Start of Excerpted records

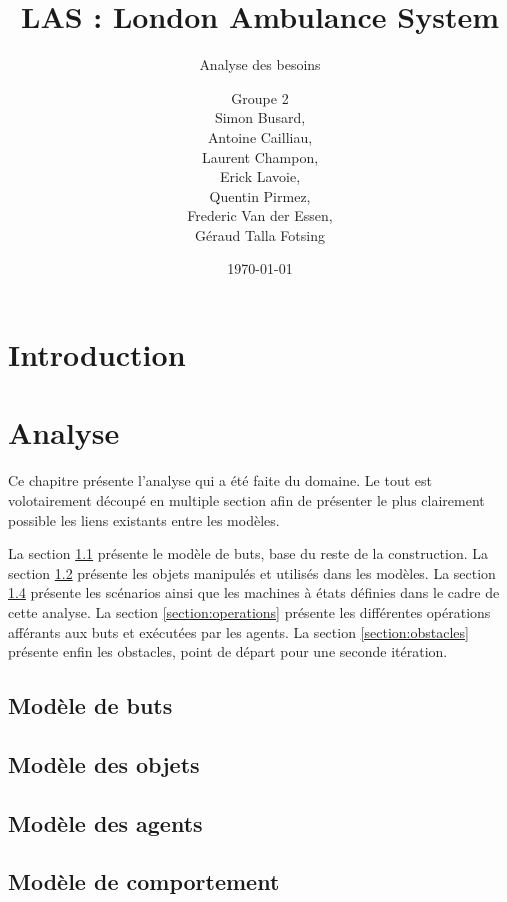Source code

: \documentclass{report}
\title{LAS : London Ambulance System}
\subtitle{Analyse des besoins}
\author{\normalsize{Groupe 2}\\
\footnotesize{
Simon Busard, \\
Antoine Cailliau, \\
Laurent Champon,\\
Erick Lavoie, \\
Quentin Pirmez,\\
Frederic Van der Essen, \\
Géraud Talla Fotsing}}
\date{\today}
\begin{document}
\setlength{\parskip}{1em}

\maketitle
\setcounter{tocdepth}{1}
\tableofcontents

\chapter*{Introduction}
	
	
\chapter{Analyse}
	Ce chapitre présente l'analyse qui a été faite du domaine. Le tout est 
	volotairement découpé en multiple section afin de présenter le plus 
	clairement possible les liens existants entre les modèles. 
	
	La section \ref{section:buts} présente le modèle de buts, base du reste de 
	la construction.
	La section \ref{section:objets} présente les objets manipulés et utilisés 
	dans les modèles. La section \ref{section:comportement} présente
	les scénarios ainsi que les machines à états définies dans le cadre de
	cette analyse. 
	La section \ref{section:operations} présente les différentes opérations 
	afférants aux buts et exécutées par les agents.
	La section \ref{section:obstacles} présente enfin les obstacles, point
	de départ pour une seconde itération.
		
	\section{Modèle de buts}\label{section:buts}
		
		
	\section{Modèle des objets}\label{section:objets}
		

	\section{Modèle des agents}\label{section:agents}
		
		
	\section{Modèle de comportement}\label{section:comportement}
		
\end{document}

End of Excerpted records
Start of Excerpted records

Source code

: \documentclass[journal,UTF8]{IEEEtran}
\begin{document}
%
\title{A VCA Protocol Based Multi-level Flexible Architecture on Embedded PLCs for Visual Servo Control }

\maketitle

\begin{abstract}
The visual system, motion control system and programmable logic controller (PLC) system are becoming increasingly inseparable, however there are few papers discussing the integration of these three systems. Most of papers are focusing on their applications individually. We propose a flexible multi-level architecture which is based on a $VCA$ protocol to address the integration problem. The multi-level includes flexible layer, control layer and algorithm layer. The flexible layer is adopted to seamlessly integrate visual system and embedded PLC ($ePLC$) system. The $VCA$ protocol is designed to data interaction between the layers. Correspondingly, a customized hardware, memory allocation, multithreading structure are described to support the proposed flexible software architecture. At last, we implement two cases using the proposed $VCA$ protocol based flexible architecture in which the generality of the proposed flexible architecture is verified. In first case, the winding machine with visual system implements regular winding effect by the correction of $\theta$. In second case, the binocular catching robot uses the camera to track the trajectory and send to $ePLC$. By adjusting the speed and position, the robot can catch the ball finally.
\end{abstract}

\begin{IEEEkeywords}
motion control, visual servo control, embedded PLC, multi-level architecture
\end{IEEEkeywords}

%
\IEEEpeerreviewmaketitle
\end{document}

End of Excerpted records

■ Work order ■
Pull out the lines above in which the word "documentclass" appears.

■ Your response ■
: \documentclass{report}
: \documentclass[journal,UTF8]{IEEEtran}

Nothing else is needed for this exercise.